The Substance Abuse and Mental Health Services Administration (SAMHSA) and their Addiction Technology Transfer Center (ATTC) network, along with the National Institute on Drug Abuse (NIDA), are urging substance abuse treatment programs to step up rapid testing for HIV during the time patients are in treatment programs. Patients in substance abuse treatment are at high risk of HIV infection because they may engage in injection drug use and unsafe sex.
The need for rapid HIV testing is compelling, with new HIV cases in the U.S. appearing at a steady rate of about 50,000 per year. About one person in five who is HIV positive is unaware of it—and those are the people, according to SAMHSA, who transmit most new cases of HIV. Identifying them and getting them into treatment could impact the spread of HIV.

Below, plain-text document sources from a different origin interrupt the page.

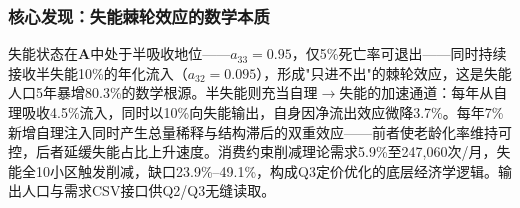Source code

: \subsubsection{核心发现：失能棘轮效应的数学本质}

失能状态在$\mathbf{A}$中处于半吸收地位——$a_{33}=0.95$，仅5\%死亡率可退出——同时持续接收半失能10\%的年化流入（$a_{32}=0.095$），形成"只进不出"的棘轮效应，这是失能人口5年暴增80.3\%的数学根源。半失能则充当自理$\to$失能的加速通道：每年从自理吸收4.5\%流入，同时以10\%向失能输出，自身因净流出效应微降3.7\%。每年7\%新增自理注入同时产生总量稀释与结构滞后的双重效应——前者使老龄化率维持可控，后者延缓失能占比上升速度。消费约束削减理论需求5.9\%至247,060次/月，失能全10小区触发削减，缺口23.9\%--49.1\%，构成Q3定价优化的底层经济学逻辑。输出人口与需求CSV接口供Q2/Q3无缝读取。
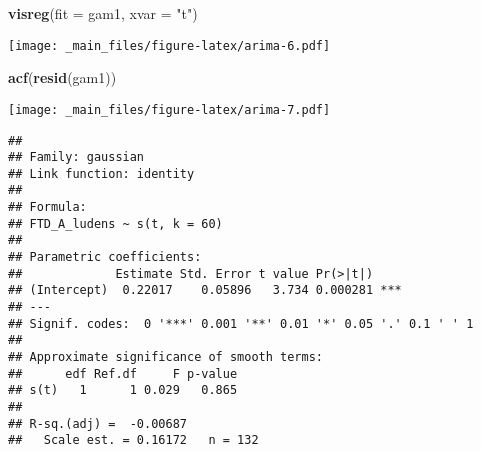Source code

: \documentclass[
]{book}
\newenvironment{Shaded}{\begin{snugshade}}{\end{snugshade}}
\newcommand{\DataTypeTok}[1]{\textcolor[rgb]{0.13,0.29,0.53}{#1}}
\newcommand{\DecValTok}[1]{\textcolor[rgb]{0.00,0.00,0.81}{#1}}
\newcommand{\KeywordTok}[1]{\textcolor[rgb]{0.13,0.29,0.53}{\textbf{#1}}}
\newcommand{\NormalTok}[1]{#1}
\newcommand{\OperatorTok}[1]{\textcolor[rgb]{0.81,0.36,0.00}{\textbf{#1}}}
\newcommand{\StringTok}[1]{\textcolor[rgb]{0.31,0.60,0.02}{#1}}
\begin{document}
\begin{Shaded}
\begin{Highlighting}[]
\KeywordTok{visreg}\NormalTok{(}\DataTypeTok{fit =}\NormalTok{ gam1, }\DataTypeTok{xvar =} \StringTok{"t"}\NormalTok{)}
\end{Highlighting}
\end{Shaded}

\texttt{[image: \_main\_files/figure-latex/arima-6.pdf]}

\begin{Shaded}
\begin{Highlighting}[]
\KeywordTok{acf}\NormalTok{(}\KeywordTok{resid}\NormalTok{(gam1))}
\end{Highlighting}
\end{Shaded}

\texttt{[image: \_main\_files/figure-latex/arima-7.pdf]}

\begin{Shaded}
\end{Shaded}

\begin{verbatim}
## 
## Family: gaussian 
## Link function: identity 
## 
## Formula:
## FTD_A_ludens ~ s(t, k = 60)
## 
## Parametric coefficients:
##             Estimate Std. Error t value Pr(>|t|)    
## (Intercept)  0.22017    0.05896   3.734 0.000281 ***
## ---
## Signif. codes:  0 '***' 0.001 '**' 0.01 '*' 0.05 '.' 0.1 ' ' 1
## 
## Approximate significance of smooth terms:
##      edf Ref.df     F p-value
## s(t)   1      1 0.029   0.865
## 
## R-sq.(adj) =  -0.00687   
##   Scale est. = 0.16172   n = 132
\end{verbatim}

\begin{Shaded}
\end{Shaded}
\end{document}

Rapid tests for onsite use are inexpensive and widely available to Opioid Treatment Programs (OTPs) and other programs through the local health department and the State Authority. Positive rapid test results must be confirmed by traditional blood tests. Rapid test results take one to 20 minutes, so patients can learn their HIV status in a single visit. Despite this, and despite the well-known link between substance misuse and HIV infection, fewer than half of U.S. drug treatment programs offer HIV testing onsite. OTPs do better than most programs; 69 percent of OTPs offer onsite HIV testing.
How Effective Are Onsite Testing and Counseling?
To find out, SAMHSA-ATTC /NIDA carried out a multisite HIV Rapid Testing and Counseling Study, enrolling adults from four types of programs—outpatient medication-assisted treatment, outpatient psychosocial, intensive outpatient, and residential. Participants were either HIV-negative or of unknown HIV status, and had not been HIV-tested during the previous 12 months. They were divided randomly into three HIV testing groups:
- Onsite, with brief risk-reduction counseling
- Onsite, with verbal information about testing only
- Referred for offsite testing
Results
More than 80 percent of those tested onsite received their test results, compared to only 18 percent who followed through when referred offsite. The results support routine rapid HIV testing and providing patients with information about testing, but not risk-reduction counseling for those who tested HIV–. Patients were glad to have test results so quickly, and said they “felt safe,” and were “so happy” about being able to be tested in their own program, rather than being referred elsewhere, according to Louise Haynes, MSW. Onsite testing was a real asset to the program.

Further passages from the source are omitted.